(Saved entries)
-*-*-
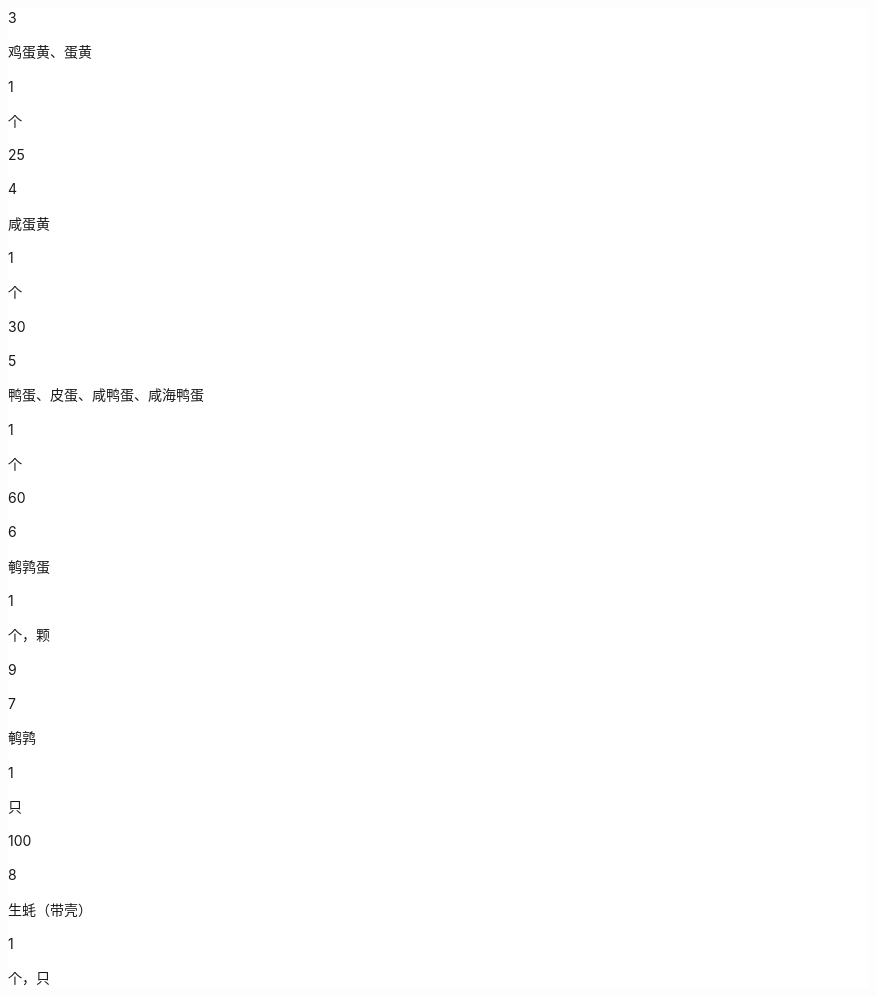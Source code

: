   

3

鸡蛋黄、蛋黄

1

个

25

  

4

咸蛋黄

1

个

30

  

5

鸭蛋、皮蛋、咸鸭蛋、咸海鸭蛋

1

个

60

  

6

鹌鹑蛋

1

个，颗

9

  

7

鹌鹑

1

只

100

  

8

生蚝（带壳）

1

个，只
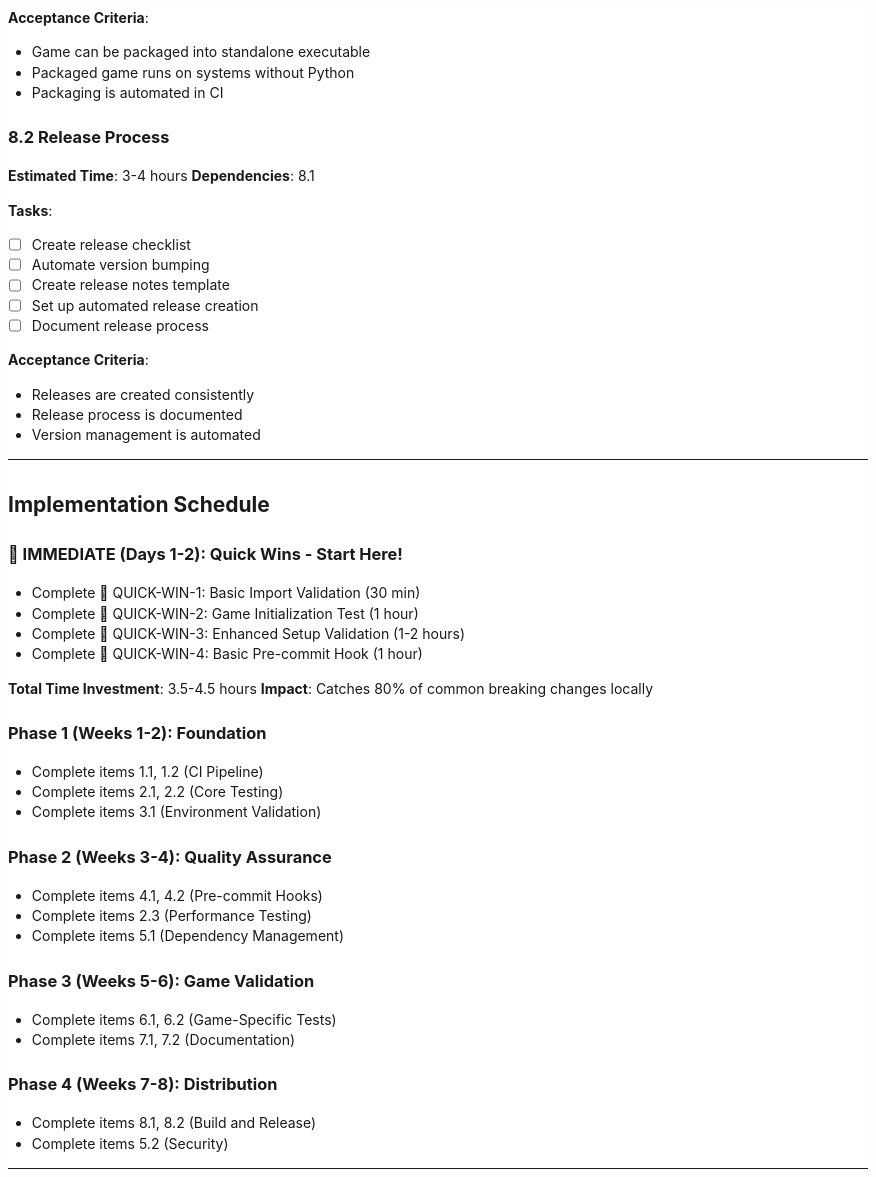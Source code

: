 **Acceptance Criteria**:
- Game can be packaged into standalone executable
- Packaged game runs on systems without Python
- Packaging is automated in CI

### 8.2 Release Process
**Estimated Time**: 3-4 hours
**Dependencies**: 8.1

**Tasks**:
- [ ] Create release checklist
- [ ] Automate version bumping
- [ ] Create release notes template
- [ ] Set up automated release creation
- [ ] Document release process

**Acceptance Criteria**:
- Releases are created consistently
- Release process is documented
- Version management is automated

---

## Implementation Schedule

### 🚀 IMMEDIATE (Days 1-2): Quick Wins - Start Here!
- Complete 🚀 QUICK-WIN-1: Basic Import Validation (30 min)
- Complete 🚀 QUICK-WIN-2: Game Initialization Test (1 hour)
- Complete 🚀 QUICK-WIN-3: Enhanced Setup Validation (1-2 hours)
- Complete 🚀 QUICK-WIN-4: Basic Pre-commit Hook (1 hour)

**Total Time Investment**: 3.5-4.5 hours
**Impact**: Catches 80% of common breaking changes locally

### Phase 1 (Weeks 1-2): Foundation
- Complete items 1.1, 1.2 (CI Pipeline)
- Complete items 2.1, 2.2 (Core Testing)
- Complete items 3.1 (Environment Validation)

### Phase 2 (Weeks 3-4): Quality Assurance
- Complete items 4.1, 4.2 (Pre-commit Hooks)
- Complete items 2.3 (Performance Testing)
- Complete items 5.1 (Dependency Management)

### Phase 3 (Weeks 5-6): Game Validation
- Complete items 6.1, 6.2 (Game-Specific Tests)
- Complete items 7.1, 7.2 (Documentation)

### Phase 4 (Weeks 7-8): Distribution
- Complete items 8.1, 8.2 (Build and Release)
- Complete items 5.2 (Security)

---
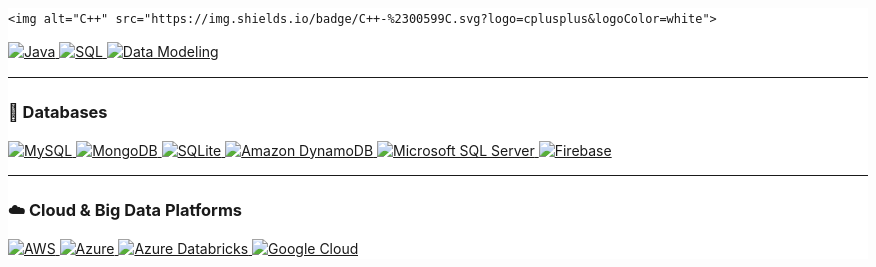     <img alt="C++" src="https://img.shields.io/badge/C++-%2300599C.svg?logo=cplusplus&logoColor=white">
  </a> 
  <a href="https://www.java.com" target="_blank"> 
    <img alt="Java" src="https://img.shields.io/badge/Java-%23ED8B00.svg?logo=java&logoColor=white">
  </a>
  <a href="https://www.mysql.com/" target="_blank"> 
    <img alt="SQL" src="https://img.shields.io/badge/SQL-%2300f.svg?logo=databricks&logoColor=white">
  </a>
  <a href="https://en.wikipedia.org/wiki/Data_modeling" target="_blank">
    <img alt="Data Modeling" src="https://img.shields.io/badge/Data%20Modeling-%237B68EE.svg?logo=databricks&logoColor=white">
  </a>
</p>

---
### 💾 Databases

<p align="left"> 

  <a href="https://www.mysql.com/" target="_blank"> 
   <img alt="MySQL" src="https://img.shields.io/badge/MySQL-%2300f.svg?logo=mysql&logoColor=white">
  </a>   
   <a href="https://www.mongodb.com/" target="_blank"> 
   <img alt="MongoDB" src="https://img.shields.io/badge/MongoDB-%234ea94b.svg?logo=mongodb&logoColor=white">
  </a>  
  
   <a href="https://www.sqlite.org/" target="_blank"> 
   <img alt="SQLite" src="https://img.shields.io/badge/SQLite-%2307405e.svg?logo=sqlite&logoColor=white">
  </a>   
  <a href="https://aws.amazon.com/dynamodb/" target="_blank">
    <img alt="Amazon DynamoDB" src="https://img.shields.io/badge/Amazon%20DynamoDB-4053D6?logo=Amazon%20DynamoDB&logoColor=white">
  </a> 
  
 <a href="https://www.microsoft.com/en-us/sql-server/" target="_blank"> 
    <img alt="Microsoft SQL Server" src="https://img.shields.io/badge/Microsoft%20SQL%20Server-CC2927?logo=microsoft%20sql%20server&logoColor=white"/>
  </a>

 <a href="https://firebase.google.com/" target="_blank"> 
    <img alt="Firebase" src="https://img.shields.io/badge/Firebase-%23FFCA28.svg?logo=Firebase&logoColor=white"/>
  </a>
  
</p>

---

### ☁️ Cloud & Big Data Platforms

<p align="left"> 
  <a href="https://aws.amazon.com/" target="_blank"> 
    <img alt="AWS" src="https://img.shields.io/badge/AWS-%23FF9900.svg?logo=amazon-aws&logoColor=white">
  </a>
  <a href="https://azure.microsoft.com/" target="_blank">
    <img alt="Azure" src="https://img.shields.io/badge/Azure-%230072C6.svg?logo=microsoft-azure&logoColor=white">
  </a>
  <a href="https://databricks.com" target="_blank"> 
    <img alt="Azure Databricks" src="https://img.shields.io/badge/Azure%20Databricks-%23FF3621.svg?logo=databricks&logoColor=white">
  </a>
  <a href="https://cloud.google.com/" target="_blank"> 
    <img alt="Google Cloud" src="https://img.shields.io/badge/Google%20Cloud-%234285F4.svg?logo=google-cloud&logoColor=white"/>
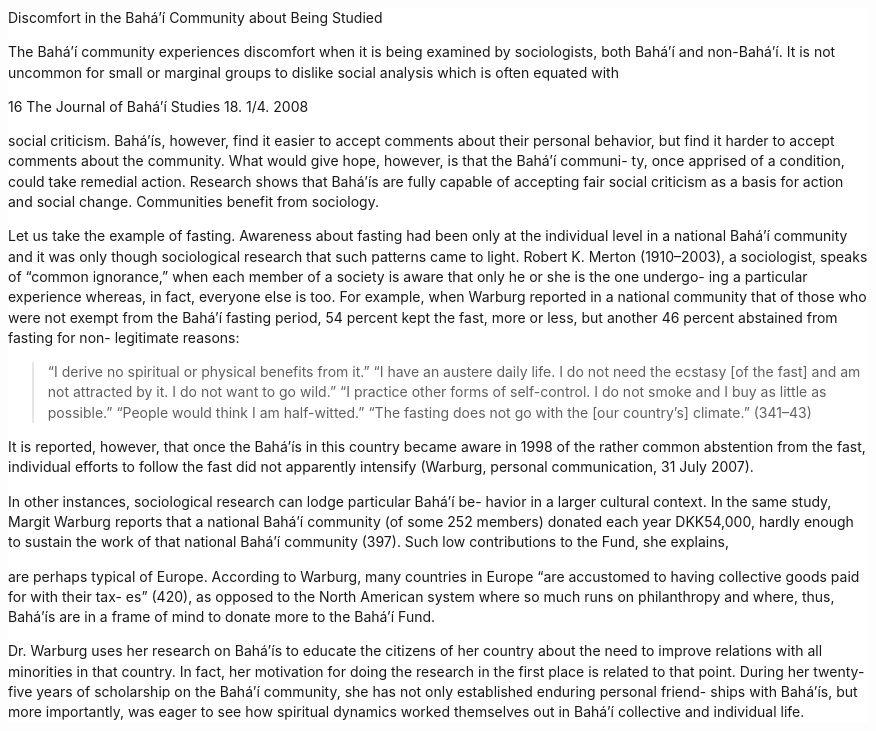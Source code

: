 Discomfort in the Bahá’í Community about Being Studied

The Bahá’í community experiences discomfort when it is being examined
by sociologists, both Bahá’í and non-Bahá’í. It is not uncommon for small
or marginal groups to dislike social analysis which is often equated with

16            The Journal of Bahá’í Studies 18. 1/4. 2008

social criticism. Bahá’ís, however, find it easier to accept comments about
their personal behavior, but find it harder to accept comments about the
community. What would give hope, however, is that the Bahá’í communi-
ty, once apprised of a condition, could take remedial action. Research
shows that Bahá’ís are fully capable of accepting fair social criticism as a
basis for action and social change. Communities benefit from sociology.

Let us take the example of fasting. Awareness about fasting had been
only at the individual level in a national Bahá’í community and it was only
though sociological research that such patterns came to light. Robert K.
Merton (1910–2003), a sociologist, speaks of “common ignorance,” when
each member of a society is aware that only he or she is the one undergo-
ing a particular experience whereas, in fact, everyone else is too. For
example, when Warburg reported in a national community that of those
who were not exempt from the Bahá’í fasting period, 54 percent kept the
fast, more or less, but another 46 percent abstained from fasting for non-
legitimate reasons:

> “I derive no spiritual or physical benefits from it.”
> “I have an austere daily life. I do not need the ecstasy [of the fast]
> and am not attracted by it. I do not want to go wild.”
> “I practice other forms of self-control. I do not smoke and I buy as
> little as possible.”
> “People would think I am half-witted.”
> “The fasting does not go with the [our country’s] climate.” (341–43)

It is reported, however, that once the Bahá’ís in this country became
aware in 1998 of the rather common abstention from the fast, individual
efforts to follow the fast did not apparently intensify (Warburg, personal
communication, 31 July 2007).

In other instances, sociological research can lodge particular Bahá’í be-
havior in a larger cultural context. In the same study, Margit Warburg
reports that a national Bahá’í community (of some 252 members) donated
each year DKK54,000, hardly enough to sustain the work of that national
Bahá’í community (397). Such low contributions to the Fund, she explains,

are perhaps typical of Europe. According to Warburg, many countries in
Europe “are accustomed to having collective goods paid for with their tax-
es” (420), as opposed to the North American system where so much runs
on philanthropy and where, thus, Bahá’ís are in a frame of mind to donate
more to the Bahá’í Fund.

Dr. Warburg uses her research on Bahá’ís to educate the citizens of her
country about the need to improve relations with all minorities in that
country. In fact, her motivation for doing the research in the first place is
related to that point. During her twenty-five years of scholarship on the
Bahá’í community, she has not only established enduring personal friend-
ships with Bahá’ís, but more importantly, was eager to see how spiritual
dynamics worked themselves out in Bahá’í collective and individual life.

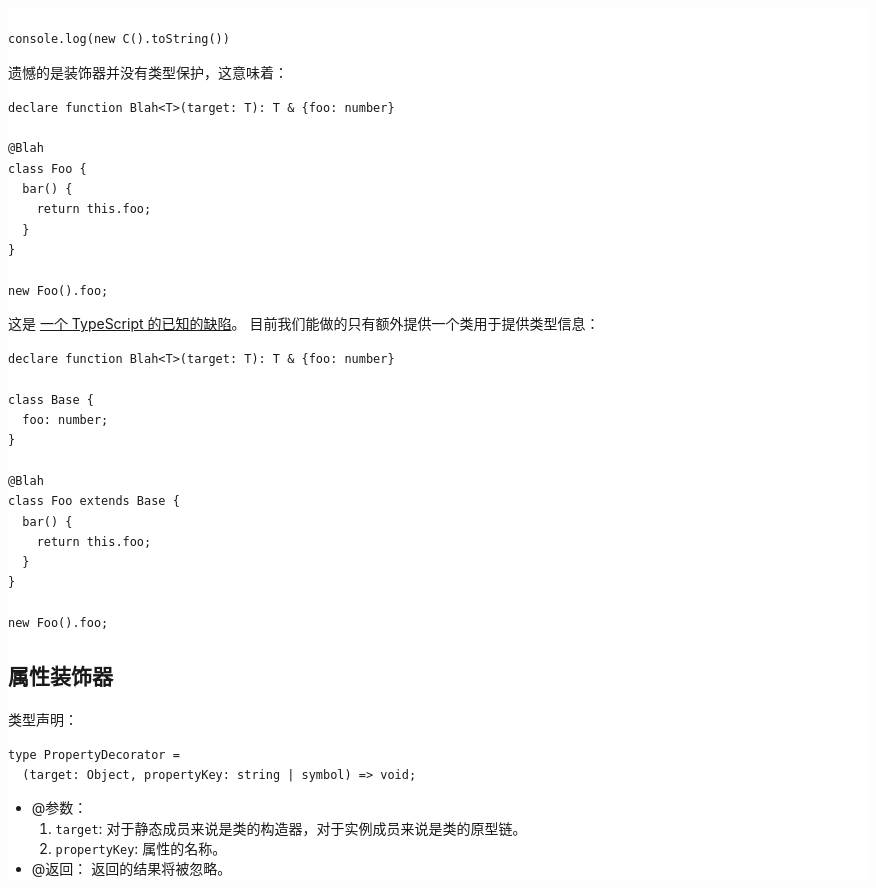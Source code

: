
```

console.log(new C().toString())

```

遗憾的是装饰器并没有类型保护，这意味着：

```
declare function Blah<T>(target: T): T & {foo: number}

@Blah
class Foo {
  bar() {
    return this.foo; 
  }
}

new Foo().foo; 

```

这是 [一个 TypeScript 的已知的缺陷](https://github.com/microsoft/TypeScript/issues/4881)。 目前我们能做的只有额外提供一个类用于提供类型信息：

```
declare function Blah<T>(target: T): T & {foo: number}

class Base {
  foo: number;
}

@Blah
class Foo extends Base {
  bar() {
    return this.foo;
  }
}

new Foo().foo;

```

## 属性装饰器

类型声明：

```
type PropertyDecorator =
  (target: Object, propertyKey: string | symbol) => void;

```

*   @参数：
    1.  `target`: 对于静态成员来说是类的构造器，对于实例成员来说是类的原型链。
    2.  `propertyKey`: 属性的名称。
*   @返回：
    返回的结果将被忽略。
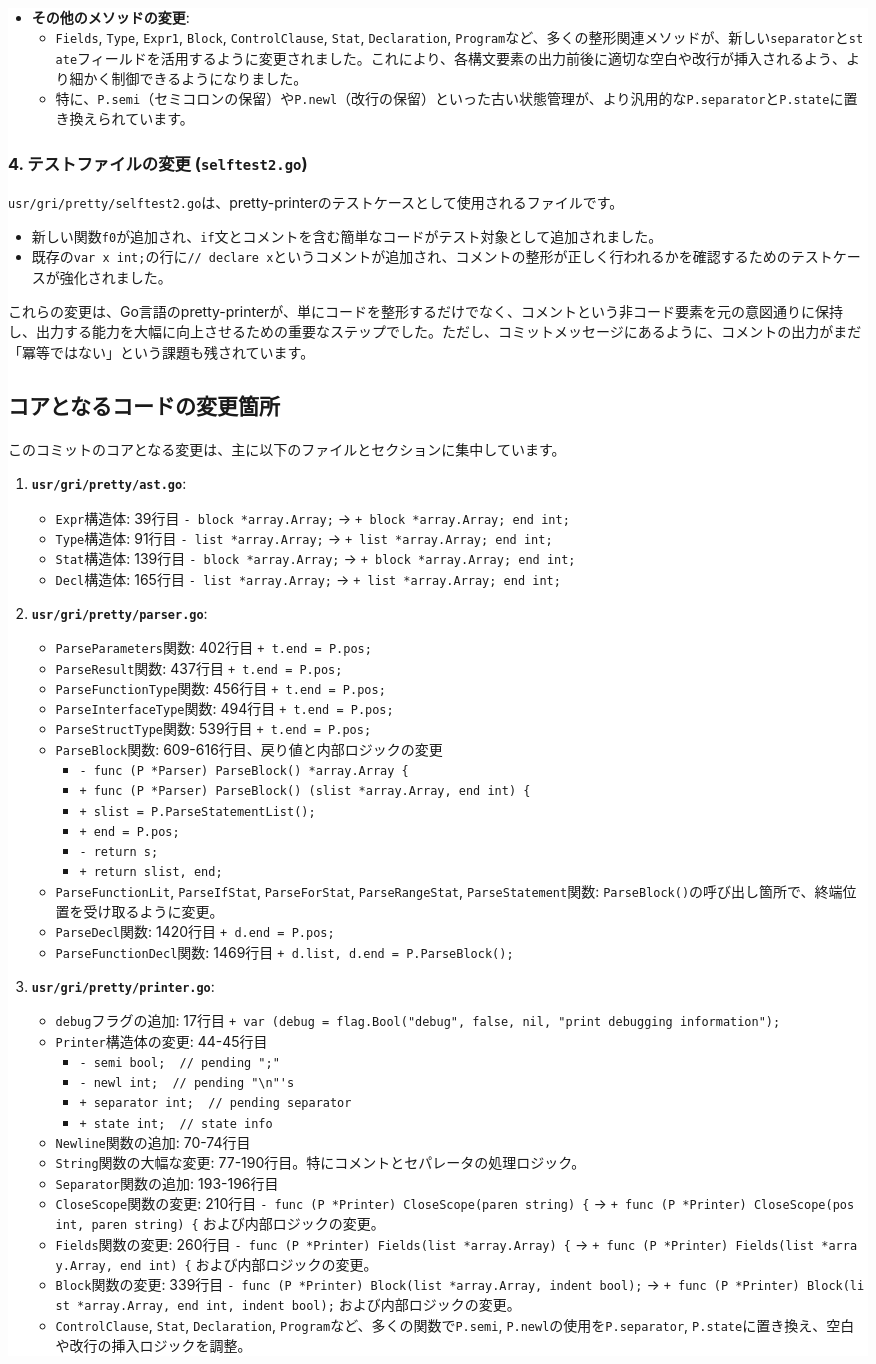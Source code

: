 *   **その他のメソッドの変更**:
    *   `Fields`, `Type`, `Expr1`, `Block`, `ControlClause`, `Stat`, `Declaration`, `Program`など、多くの整形関連メソッドが、新しい`separator`と`state`フィールドを活用するように変更されました。これにより、各構文要素の出力前後に適切な空白や改行が挿入されるよう、より細かく制御できるようになりました。
    *   特に、`P.semi`（セミコロンの保留）や`P.newl`（改行の保留）といった古い状態管理が、より汎用的な`P.separator`と`P.state`に置き換えられています。

### 4. テストファイルの変更 (`selftest2.go`)

`usr/gri/pretty/selftest2.go`は、pretty-printerのテストケースとして使用されるファイルです。
*   新しい関数`f0`が追加され、`if`文とコメントを含む簡単なコードがテスト対象として追加されました。
*   既存の`var x int;`の行に`// declare x`というコメントが追加され、コメントの整形が正しく行われるかを確認するためのテストケースが強化されました。

これらの変更は、Go言語のpretty-printerが、単にコードを整形するだけでなく、コメントという非コード要素を元の意図通りに保持し、出力する能力を大幅に向上させるための重要なステップでした。ただし、コミットメッセージにあるように、コメントの出力がまだ「冪等ではない」という課題も残されています。

## コアとなるコードの変更箇所

このコミットのコアとなる変更は、主に以下のファイルとセクションに集中しています。

1.  **`usr/gri/pretty/ast.go`**:
    *   `Expr`構造体: 39行目 `- block *array.Array;` -> `+ block *array.Array; end int;`
    *   `Type`構造体: 91行目 `- list *array.Array;` -> `+ list *array.Array; end int;`
    *   `Stat`構造体: 139行目 `- block *array.Array;` -> `+ block *array.Array; end int;`
    *   `Decl`構造体: 165行目 `- list *array.Array;` -> `+ list *array.Array; end int;`

2.  **`usr/gri/pretty/parser.go`**:
    *   `ParseParameters`関数: 402行目 `+ t.end = P.pos;`
    *   `ParseResult`関数: 437行目 `+ t.end = P.pos;`
    *   `ParseFunctionType`関数: 456行目 `+ t.end = P.pos;`
    *   `ParseInterfaceType`関数: 494行目 `+ t.end = P.pos;`
    *   `ParseStructType`関数: 539行目 `+ t.end = P.pos;`
    *   `ParseBlock`関数: 609-616行目、戻り値と内部ロジックの変更
        *   `- func (P *Parser) ParseBlock() *array.Array {`
        *   `+ func (P *Parser) ParseBlock() (slist *array.Array, end int) {`
        *   `+ slist = P.ParseStatementList();`
        *   `+ end = P.pos;`
        *   `- return s;`
        *   `+ return slist, end;`
    *   `ParseFunctionLit`, `ParseIfStat`, `ParseForStat`, `ParseRangeStat`, `ParseStatement`関数: `ParseBlock()`の呼び出し箇所で、終端位置を受け取るように変更。
    *   `ParseDecl`関数: 1420行目 `+ d.end = P.pos;`
    *   `ParseFunctionDecl`関数: 1469行目 `+ d.list, d.end = P.ParseBlock();`

3.  **`usr/gri/pretty/printer.go`**:
    *   `debug`フラグの追加: 17行目 `+ var (debug = flag.Bool("debug", false, nil, "print debugging information");`
    *   `Printer`構造体の変更: 44-45行目
        *   `- semi bool;  // pending ";"`
        *   `- newl int;  // pending "\n"'s`
        *   `+ separator int;  // pending separator`
        *   `+ state int;  // state info`
    *   `Newline`関数の追加: 70-74行目
    *   `String`関数の大幅な変更: 77-190行目。特にコメントとセパレータの処理ロジック。
    *   `Separator`関数の追加: 193-196行目
    *   `CloseScope`関数の変更: 210行目 `- func (P *Printer) CloseScope(paren string) {` -> `+ func (P *Printer) CloseScope(pos int, paren string) {` および内部ロジックの変更。
    *   `Fields`関数の変更: 260行目 `- func (P *Printer) Fields(list *array.Array) {` -> `+ func (P *Printer) Fields(list *array.Array, end int) {` および内部ロジックの変更。
    *   `Block`関数の変更: 339行目 `- func (P *Printer) Block(list *array.Array, indent bool);` -> `+ func (P *Printer) Block(list *array.Array, end int, indent bool);` および内部ロジックの変更。
    *   `ControlClause`, `Stat`, `Declaration`, `Program`など、多くの関数で`P.semi`, `P.newl`の使用を`P.separator`, `P.state`に置き換え、空白や改行の挿入ロジックを調整。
-*-*-
**EXERCISE DIRECTIONS:**
Every line above with the word "items" belongs in the answer, copied as written.

**WRITTEN ANSWER:**
- Complete items 1.1, 1.2 (CI Pipeline)
- Complete items 2.1, 2.2 (Core Testing)
- Complete items 3.1 (Environment Validation)
- Complete items 4.1, 4.2 (Pre-commit Hooks)
- Complete items 2.3 (Performance Testing)
- Complete items 5.1 (Dependency Management)
- Complete items 6.1, 6.2 (Game-Specific Tests)
- Complete items 7.1, 7.2 (Documentation)
- Complete items 8.1, 8.2 (Build and Release)
- Complete items 5.2 (Security)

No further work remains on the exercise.